## PROMPT
What is needed is each line of the data below that holds the string "subsubsection".

## AVAILABLE DATA
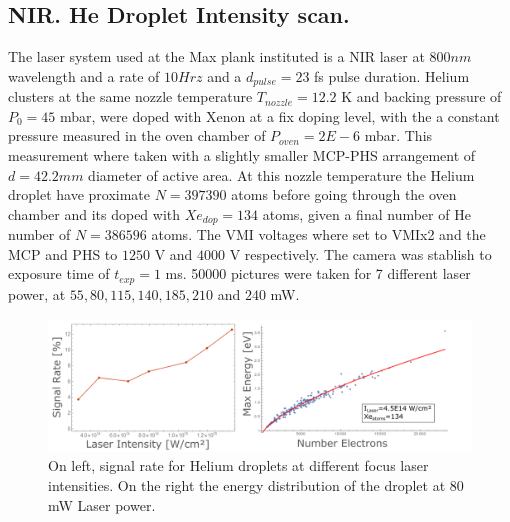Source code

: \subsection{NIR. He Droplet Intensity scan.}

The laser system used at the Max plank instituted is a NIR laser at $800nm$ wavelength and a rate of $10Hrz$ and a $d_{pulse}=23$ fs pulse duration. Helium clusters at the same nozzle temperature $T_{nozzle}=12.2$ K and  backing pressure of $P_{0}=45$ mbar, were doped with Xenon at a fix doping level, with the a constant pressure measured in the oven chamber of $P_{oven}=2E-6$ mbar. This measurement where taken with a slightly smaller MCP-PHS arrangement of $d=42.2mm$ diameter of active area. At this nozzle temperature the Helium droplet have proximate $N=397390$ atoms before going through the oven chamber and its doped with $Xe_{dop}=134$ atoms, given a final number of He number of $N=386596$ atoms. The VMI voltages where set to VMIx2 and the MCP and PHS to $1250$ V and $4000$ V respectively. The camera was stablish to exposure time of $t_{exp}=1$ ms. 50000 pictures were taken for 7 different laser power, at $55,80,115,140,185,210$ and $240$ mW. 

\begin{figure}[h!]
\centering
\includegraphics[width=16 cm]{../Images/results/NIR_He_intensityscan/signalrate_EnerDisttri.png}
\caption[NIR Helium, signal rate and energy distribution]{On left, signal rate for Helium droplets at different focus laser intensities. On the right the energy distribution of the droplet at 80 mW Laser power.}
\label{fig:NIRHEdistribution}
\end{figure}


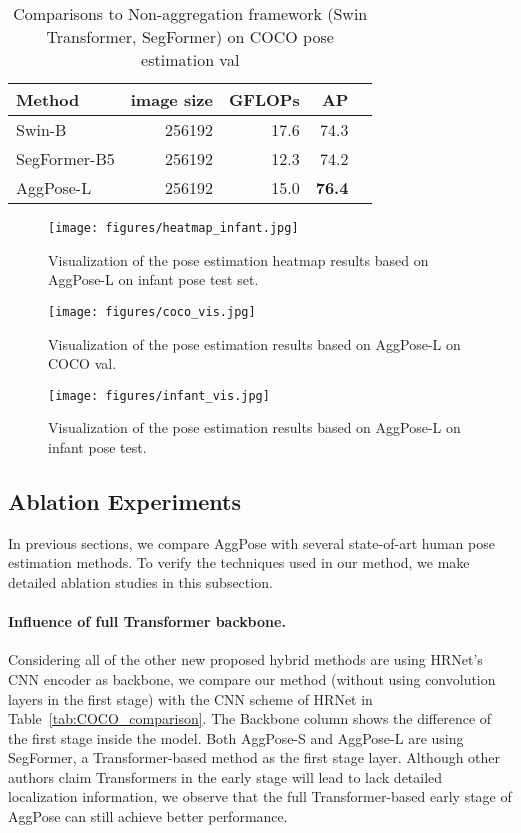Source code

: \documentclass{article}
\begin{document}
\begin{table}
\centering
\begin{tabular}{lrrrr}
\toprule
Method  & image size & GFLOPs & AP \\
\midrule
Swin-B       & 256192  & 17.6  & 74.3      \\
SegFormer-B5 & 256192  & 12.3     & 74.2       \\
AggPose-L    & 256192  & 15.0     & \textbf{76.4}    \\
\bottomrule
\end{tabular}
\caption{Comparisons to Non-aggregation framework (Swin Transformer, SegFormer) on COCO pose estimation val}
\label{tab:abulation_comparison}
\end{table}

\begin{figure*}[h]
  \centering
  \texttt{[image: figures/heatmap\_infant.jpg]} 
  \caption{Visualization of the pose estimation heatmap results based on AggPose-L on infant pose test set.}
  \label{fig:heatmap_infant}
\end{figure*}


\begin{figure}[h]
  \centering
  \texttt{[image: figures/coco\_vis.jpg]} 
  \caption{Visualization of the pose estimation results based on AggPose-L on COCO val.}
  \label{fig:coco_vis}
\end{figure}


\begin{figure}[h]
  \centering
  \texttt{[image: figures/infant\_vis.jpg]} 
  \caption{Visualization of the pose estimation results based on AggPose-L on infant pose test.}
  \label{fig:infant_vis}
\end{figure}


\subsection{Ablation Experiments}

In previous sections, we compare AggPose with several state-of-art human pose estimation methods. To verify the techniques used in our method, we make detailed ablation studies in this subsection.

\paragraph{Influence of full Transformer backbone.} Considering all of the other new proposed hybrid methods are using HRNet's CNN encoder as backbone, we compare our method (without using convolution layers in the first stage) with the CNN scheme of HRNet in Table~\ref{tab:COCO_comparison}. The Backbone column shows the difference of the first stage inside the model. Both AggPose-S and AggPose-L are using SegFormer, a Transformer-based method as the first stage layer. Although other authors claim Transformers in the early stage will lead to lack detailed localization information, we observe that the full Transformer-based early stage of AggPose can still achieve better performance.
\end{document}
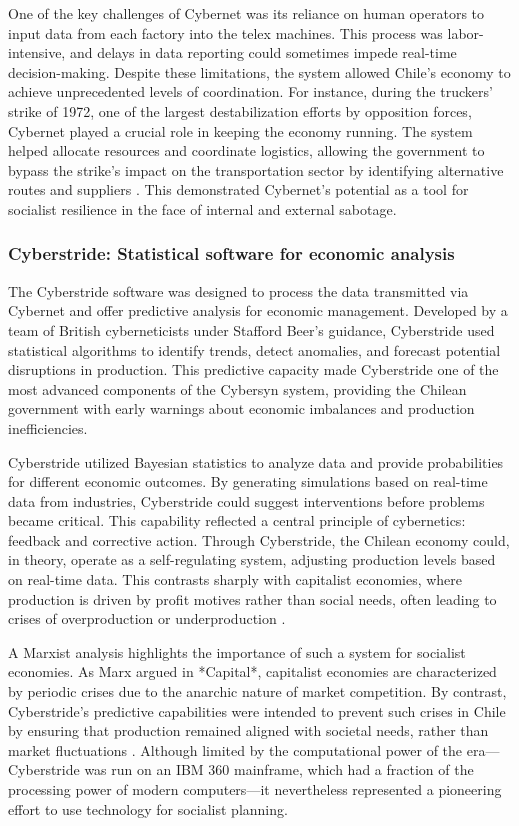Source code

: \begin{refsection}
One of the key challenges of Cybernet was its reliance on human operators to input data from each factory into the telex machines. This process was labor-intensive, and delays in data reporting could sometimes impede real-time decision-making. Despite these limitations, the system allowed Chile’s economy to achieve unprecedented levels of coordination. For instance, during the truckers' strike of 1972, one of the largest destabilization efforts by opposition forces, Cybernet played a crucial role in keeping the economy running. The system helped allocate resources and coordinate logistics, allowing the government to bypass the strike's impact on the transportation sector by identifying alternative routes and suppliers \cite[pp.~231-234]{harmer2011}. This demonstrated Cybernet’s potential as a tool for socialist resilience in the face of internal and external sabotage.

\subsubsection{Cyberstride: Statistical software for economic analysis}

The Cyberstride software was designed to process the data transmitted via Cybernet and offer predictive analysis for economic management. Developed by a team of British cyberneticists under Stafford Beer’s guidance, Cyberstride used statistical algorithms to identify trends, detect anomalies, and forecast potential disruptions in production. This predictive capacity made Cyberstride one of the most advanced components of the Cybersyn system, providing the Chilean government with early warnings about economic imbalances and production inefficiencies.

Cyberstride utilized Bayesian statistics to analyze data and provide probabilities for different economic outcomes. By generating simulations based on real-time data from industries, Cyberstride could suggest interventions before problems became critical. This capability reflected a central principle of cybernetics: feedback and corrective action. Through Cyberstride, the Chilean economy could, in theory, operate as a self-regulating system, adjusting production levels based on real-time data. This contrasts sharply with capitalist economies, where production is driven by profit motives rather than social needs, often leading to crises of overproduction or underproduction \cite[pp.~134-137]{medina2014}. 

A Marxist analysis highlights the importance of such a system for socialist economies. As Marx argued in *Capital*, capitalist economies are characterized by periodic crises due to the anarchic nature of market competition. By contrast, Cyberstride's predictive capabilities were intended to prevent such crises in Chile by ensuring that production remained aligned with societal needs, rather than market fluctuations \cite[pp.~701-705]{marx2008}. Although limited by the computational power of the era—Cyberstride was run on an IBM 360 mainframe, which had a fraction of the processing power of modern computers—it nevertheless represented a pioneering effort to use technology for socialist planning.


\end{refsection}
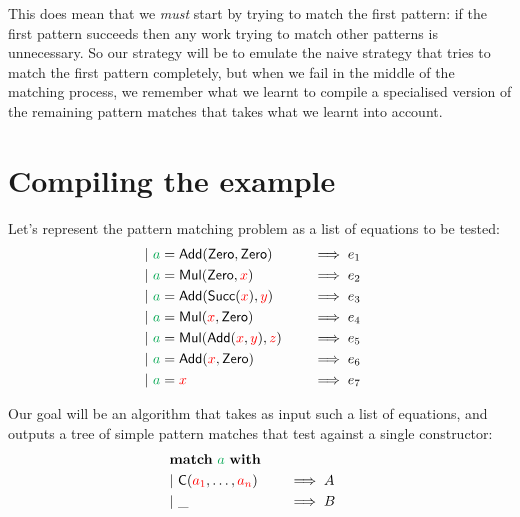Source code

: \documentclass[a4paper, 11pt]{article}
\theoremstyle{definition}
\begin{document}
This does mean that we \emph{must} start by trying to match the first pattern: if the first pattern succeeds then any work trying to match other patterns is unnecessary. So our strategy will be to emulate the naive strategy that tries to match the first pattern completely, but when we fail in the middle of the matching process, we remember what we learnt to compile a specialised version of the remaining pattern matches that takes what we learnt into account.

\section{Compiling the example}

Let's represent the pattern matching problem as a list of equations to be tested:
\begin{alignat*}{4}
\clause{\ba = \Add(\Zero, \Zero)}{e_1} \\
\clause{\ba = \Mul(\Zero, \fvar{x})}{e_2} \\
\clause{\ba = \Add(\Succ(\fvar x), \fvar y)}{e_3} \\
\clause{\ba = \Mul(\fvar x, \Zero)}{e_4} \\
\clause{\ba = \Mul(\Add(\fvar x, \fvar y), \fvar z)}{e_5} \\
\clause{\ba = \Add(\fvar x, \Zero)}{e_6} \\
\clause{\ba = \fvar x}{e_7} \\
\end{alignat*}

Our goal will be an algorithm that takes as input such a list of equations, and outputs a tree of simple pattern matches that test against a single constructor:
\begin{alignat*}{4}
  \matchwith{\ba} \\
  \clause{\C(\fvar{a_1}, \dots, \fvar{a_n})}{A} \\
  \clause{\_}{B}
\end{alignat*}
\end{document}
--
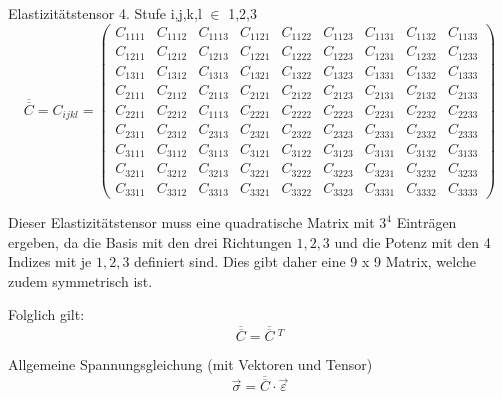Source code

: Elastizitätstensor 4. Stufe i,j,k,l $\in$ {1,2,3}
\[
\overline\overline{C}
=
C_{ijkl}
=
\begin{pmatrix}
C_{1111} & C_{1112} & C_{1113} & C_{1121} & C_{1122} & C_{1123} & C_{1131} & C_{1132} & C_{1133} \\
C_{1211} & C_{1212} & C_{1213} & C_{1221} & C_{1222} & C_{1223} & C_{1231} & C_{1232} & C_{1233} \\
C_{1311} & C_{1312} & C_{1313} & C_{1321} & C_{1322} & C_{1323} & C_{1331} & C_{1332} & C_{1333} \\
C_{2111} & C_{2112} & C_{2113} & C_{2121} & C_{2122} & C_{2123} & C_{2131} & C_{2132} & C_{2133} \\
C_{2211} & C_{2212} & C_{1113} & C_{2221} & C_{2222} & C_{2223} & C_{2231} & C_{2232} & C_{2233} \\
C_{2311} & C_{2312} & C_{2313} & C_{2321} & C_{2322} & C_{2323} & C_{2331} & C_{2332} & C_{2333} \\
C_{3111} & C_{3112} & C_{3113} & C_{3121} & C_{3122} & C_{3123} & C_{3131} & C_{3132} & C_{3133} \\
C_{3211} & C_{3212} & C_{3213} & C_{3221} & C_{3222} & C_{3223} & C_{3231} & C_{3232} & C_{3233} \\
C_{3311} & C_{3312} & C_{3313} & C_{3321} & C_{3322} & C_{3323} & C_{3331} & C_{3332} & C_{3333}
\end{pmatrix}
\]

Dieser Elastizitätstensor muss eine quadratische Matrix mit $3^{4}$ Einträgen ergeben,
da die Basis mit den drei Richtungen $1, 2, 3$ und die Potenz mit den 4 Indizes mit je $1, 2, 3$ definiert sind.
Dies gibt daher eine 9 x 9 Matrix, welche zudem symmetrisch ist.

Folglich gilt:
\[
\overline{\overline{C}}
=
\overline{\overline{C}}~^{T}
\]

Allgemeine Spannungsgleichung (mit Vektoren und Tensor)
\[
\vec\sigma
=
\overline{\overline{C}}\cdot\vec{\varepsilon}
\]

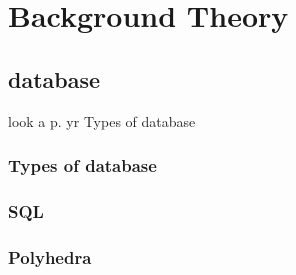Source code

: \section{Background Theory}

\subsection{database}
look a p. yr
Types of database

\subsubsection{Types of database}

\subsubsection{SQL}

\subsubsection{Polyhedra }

## ANSWER
\subsubsection{Cyberstride: Statistical software for economic analysis}
\subsubsection{Types of database}
\subsubsection{SQL}
\subsubsection{Polyhedra }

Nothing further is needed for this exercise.